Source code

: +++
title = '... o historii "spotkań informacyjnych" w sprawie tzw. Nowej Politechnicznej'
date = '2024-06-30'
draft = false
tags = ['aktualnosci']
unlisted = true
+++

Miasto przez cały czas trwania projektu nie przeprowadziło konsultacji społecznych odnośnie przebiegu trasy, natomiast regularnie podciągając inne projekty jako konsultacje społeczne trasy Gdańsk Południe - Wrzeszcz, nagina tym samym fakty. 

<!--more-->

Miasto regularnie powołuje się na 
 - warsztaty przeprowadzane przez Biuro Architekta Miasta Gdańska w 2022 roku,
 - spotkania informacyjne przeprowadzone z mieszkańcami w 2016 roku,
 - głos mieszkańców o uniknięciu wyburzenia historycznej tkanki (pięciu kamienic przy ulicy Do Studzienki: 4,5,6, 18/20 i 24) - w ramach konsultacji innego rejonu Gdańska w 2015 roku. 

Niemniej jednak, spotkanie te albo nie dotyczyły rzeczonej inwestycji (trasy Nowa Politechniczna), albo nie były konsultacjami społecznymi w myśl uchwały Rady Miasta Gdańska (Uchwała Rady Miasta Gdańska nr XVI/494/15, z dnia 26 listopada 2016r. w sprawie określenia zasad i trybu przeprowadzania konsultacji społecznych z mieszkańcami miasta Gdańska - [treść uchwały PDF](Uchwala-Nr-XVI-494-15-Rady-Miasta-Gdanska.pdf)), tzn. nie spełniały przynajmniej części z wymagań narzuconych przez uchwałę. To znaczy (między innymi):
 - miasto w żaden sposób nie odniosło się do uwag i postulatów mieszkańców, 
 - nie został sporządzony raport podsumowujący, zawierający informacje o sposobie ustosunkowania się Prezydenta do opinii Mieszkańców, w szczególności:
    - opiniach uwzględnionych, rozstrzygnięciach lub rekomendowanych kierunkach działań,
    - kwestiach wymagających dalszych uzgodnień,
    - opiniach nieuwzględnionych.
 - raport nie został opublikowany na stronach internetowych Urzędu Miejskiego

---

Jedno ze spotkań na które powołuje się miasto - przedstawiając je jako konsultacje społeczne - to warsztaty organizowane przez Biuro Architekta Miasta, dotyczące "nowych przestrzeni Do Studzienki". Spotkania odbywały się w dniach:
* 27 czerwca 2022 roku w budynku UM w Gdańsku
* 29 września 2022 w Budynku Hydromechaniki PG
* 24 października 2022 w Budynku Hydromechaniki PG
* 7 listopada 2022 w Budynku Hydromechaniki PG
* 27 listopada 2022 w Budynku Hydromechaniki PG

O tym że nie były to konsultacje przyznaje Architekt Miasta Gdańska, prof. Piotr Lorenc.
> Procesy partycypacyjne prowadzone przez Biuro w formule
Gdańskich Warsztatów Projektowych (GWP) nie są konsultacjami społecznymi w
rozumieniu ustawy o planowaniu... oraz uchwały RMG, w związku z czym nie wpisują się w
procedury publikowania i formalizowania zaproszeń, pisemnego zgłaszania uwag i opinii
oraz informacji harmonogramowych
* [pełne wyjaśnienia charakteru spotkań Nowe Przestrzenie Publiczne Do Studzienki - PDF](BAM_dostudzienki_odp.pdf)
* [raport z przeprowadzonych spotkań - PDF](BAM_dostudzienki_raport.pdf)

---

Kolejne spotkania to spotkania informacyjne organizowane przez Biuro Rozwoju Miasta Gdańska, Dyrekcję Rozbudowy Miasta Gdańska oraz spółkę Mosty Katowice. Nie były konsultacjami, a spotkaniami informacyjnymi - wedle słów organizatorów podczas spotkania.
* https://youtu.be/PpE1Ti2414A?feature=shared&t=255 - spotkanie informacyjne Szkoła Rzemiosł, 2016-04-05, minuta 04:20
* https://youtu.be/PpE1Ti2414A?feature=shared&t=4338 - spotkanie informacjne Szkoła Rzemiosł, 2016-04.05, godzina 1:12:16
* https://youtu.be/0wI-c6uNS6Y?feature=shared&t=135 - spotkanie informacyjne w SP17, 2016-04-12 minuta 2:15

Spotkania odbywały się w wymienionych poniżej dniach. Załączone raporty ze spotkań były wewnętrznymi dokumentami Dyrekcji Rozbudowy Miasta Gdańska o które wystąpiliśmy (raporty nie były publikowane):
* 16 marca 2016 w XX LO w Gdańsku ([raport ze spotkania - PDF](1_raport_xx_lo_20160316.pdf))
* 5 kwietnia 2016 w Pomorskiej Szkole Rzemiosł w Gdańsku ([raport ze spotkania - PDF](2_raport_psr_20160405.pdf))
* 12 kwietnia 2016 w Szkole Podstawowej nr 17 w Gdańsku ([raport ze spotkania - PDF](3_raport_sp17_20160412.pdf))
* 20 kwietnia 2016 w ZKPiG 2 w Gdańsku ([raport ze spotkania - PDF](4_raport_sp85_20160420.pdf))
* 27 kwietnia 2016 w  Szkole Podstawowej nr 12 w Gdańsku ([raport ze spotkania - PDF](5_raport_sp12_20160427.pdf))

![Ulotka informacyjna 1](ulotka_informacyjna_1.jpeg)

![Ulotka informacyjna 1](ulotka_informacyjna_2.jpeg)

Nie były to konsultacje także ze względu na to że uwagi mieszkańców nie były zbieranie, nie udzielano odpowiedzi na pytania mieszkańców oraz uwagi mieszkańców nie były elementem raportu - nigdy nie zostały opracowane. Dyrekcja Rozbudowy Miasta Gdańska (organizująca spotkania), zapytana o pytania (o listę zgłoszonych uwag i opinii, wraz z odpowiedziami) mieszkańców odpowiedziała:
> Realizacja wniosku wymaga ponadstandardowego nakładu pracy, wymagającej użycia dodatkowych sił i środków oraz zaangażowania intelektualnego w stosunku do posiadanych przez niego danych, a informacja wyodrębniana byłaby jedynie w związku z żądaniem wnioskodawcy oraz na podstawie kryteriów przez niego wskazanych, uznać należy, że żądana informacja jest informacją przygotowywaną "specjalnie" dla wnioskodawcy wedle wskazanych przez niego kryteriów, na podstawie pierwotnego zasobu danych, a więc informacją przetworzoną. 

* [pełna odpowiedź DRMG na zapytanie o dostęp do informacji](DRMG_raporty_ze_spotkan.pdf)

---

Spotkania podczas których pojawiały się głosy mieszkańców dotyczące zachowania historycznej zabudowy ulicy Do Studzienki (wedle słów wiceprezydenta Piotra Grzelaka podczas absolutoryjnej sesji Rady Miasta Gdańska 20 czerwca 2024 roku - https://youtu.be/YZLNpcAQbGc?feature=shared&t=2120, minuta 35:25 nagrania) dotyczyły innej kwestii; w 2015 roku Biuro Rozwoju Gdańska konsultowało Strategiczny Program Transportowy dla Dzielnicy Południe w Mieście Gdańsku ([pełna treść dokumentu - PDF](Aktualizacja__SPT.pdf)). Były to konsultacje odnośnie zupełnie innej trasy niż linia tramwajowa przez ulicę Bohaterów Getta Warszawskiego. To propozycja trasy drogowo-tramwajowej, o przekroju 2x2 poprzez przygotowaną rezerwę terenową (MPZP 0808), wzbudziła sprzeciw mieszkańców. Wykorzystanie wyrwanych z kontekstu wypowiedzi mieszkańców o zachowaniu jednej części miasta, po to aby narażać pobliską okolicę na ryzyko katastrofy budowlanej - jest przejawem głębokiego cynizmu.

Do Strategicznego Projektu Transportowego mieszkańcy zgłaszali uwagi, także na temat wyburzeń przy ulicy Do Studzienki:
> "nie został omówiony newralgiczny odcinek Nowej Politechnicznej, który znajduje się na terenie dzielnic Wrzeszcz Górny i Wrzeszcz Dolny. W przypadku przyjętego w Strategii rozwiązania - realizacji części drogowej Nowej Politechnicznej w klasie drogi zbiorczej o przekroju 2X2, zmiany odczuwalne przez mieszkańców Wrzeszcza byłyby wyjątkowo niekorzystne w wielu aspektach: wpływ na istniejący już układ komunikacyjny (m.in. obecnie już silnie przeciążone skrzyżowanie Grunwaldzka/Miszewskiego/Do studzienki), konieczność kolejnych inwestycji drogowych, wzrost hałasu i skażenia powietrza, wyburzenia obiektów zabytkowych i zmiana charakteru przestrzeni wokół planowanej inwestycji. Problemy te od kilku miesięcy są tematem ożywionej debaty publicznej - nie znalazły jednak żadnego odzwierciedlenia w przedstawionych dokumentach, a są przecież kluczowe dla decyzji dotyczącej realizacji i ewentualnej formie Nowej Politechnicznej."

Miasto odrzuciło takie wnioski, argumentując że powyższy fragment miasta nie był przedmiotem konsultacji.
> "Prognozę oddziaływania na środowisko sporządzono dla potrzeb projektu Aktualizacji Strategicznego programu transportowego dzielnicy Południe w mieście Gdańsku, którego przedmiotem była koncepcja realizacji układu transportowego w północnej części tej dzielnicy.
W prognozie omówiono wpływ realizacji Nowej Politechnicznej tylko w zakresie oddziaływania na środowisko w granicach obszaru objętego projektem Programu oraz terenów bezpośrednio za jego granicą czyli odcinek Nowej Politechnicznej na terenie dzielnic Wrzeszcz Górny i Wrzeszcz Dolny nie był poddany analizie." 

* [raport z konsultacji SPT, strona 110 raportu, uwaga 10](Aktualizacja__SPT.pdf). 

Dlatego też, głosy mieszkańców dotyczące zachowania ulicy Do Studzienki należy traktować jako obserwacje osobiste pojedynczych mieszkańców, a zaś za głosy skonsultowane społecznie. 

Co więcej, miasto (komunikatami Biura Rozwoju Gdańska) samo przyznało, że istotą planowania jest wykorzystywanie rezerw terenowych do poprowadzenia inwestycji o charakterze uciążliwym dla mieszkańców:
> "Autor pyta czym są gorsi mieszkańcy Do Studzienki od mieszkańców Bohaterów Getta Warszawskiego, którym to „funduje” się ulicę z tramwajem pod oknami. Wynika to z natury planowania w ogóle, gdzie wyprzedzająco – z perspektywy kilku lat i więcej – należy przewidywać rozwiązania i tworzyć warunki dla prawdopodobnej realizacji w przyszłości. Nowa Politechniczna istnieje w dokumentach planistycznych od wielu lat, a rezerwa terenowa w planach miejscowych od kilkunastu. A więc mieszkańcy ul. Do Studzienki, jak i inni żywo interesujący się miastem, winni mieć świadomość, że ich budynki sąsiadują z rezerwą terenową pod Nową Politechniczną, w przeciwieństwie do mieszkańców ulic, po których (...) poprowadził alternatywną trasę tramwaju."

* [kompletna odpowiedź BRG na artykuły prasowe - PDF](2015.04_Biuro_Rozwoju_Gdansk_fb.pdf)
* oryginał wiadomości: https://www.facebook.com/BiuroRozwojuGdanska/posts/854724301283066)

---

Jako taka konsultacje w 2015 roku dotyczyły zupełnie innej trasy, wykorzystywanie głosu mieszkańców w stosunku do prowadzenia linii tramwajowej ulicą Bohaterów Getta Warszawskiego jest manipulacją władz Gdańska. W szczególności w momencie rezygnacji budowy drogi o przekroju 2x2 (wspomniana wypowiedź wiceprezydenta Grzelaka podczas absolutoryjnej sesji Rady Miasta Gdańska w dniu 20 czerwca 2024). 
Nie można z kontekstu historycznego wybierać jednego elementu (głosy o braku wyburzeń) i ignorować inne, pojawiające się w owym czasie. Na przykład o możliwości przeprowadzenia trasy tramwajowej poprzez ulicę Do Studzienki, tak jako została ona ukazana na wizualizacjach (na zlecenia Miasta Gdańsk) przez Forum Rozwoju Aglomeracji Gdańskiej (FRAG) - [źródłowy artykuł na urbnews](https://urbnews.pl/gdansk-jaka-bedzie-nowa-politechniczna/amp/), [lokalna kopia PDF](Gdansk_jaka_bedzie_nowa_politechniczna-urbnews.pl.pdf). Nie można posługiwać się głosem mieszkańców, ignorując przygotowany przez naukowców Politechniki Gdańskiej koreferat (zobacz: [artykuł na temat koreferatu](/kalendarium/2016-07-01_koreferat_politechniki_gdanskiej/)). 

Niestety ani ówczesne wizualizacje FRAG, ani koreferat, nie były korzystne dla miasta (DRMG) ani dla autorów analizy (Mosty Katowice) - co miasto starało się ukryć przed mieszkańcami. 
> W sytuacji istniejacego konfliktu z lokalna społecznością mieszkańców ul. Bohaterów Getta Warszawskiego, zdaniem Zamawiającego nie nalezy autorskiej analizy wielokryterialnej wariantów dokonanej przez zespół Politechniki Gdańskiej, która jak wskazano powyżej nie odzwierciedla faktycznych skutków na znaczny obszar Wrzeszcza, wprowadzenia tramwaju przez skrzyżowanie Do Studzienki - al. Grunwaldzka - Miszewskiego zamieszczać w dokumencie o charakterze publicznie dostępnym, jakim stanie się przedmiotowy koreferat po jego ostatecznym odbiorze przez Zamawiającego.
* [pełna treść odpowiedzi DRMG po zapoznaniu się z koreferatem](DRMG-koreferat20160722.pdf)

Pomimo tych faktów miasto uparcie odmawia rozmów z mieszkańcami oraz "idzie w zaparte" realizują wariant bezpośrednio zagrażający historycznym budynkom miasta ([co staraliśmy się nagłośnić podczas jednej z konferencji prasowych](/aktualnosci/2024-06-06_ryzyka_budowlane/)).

══════

- _ACTIVITY_
Give back exactly the lines above starting at the line where "- kwestiach wymagających" appears and ending at the line where "spotkania - PDF](2_raport_psr_20160405.pdf))" appears, both included, with no other lines.

- _ANSWER SECTION_
    - kwestiach wymagających dalszych uzgodnień,
    - opiniach nieuwzględnionych.
 - raport nie został opublikowany na stronach internetowych Urzędu Miejskiego

---

Jedno ze spotkań na które powołuje się miasto - przedstawiając je jako konsultacje społeczne - to warsztaty organizowane przez Biuro Architekta Miasta, dotyczące "nowych przestrzeni Do Studzienki". Spotkania odbywały się w dniach:
* 27 czerwca 2022 roku w budynku UM w Gdańsku
* 29 września 2022 w Budynku Hydromechaniki PG
* 24 października 2022 w Budynku Hydromechaniki PG
* 7 listopada 2022 w Budynku Hydromechaniki PG
* 27 listopada 2022 w Budynku Hydromechaniki PG

O tym że nie były to konsultacje przyznaje Architekt Miasta Gdańska, prof. Piotr Lorenc.
> Procesy partycypacyjne prowadzone przez Biuro w formule
Gdańskich Warsztatów Projektowych (GWP) nie są konsultacjami społecznymi w
rozumieniu ustawy o planowaniu... oraz uchwały RMG, w związku z czym nie wpisują się w
procedury publikowania i formalizowania zaproszeń, pisemnego zgłaszania uwag i opinii
oraz informacji harmonogramowych
* [pełne wyjaśnienia charakteru spotkań Nowe Przestrzenie Publiczne Do Studzienki - PDF](BAM_dostudzienki_odp.pdf)
* [raport z przeprowadzonych spotkań - PDF](BAM_dostudzienki_raport.pdf)

---

Kolejne spotkania to spotkania informacyjne organizowane przez Biuro Rozwoju Miasta Gdańska, Dyrekcję Rozbudowy Miasta Gdańska oraz spółkę Mosty Katowice. Nie były konsultacjami, a spotkaniami informacyjnymi - wedle słów organizatorów podczas spotkania.
* https://youtu.be/PpE1Ti2414A?feature=shared&t=255 - spotkanie informacyjne Szkoła Rzemiosł, 2016-04-05, minuta 04:20
* https://youtu.be/PpE1Ti2414A?feature=shared&t=4338 - spotkanie informacjne Szkoła Rzemiosł, 2016-04.05, godzina 1:12:16
* https://youtu.be/0wI-c6uNS6Y?feature=shared&t=135 - spotkanie informacyjne w SP17, 2016-04-12 minuta 2:15

Spotkania odbywały się w wymienionych poniżej dniach. Załączone raporty ze spotkań były wewnętrznymi dokumentami Dyrekcji Rozbudowy Miasta Gdańska o które wystąpiliśmy (raporty nie były publikowane):
* 16 marca 2016 w XX LO w Gdańsku ([raport ze spotkania - PDF](1_raport_xx_lo_20160316.pdf))
* 5 kwietnia 2016 w Pomorskiej Szkole Rzemiosł w Gdańsku ([raport ze spotkania - PDF](2_raport_psr_20160405.pdf))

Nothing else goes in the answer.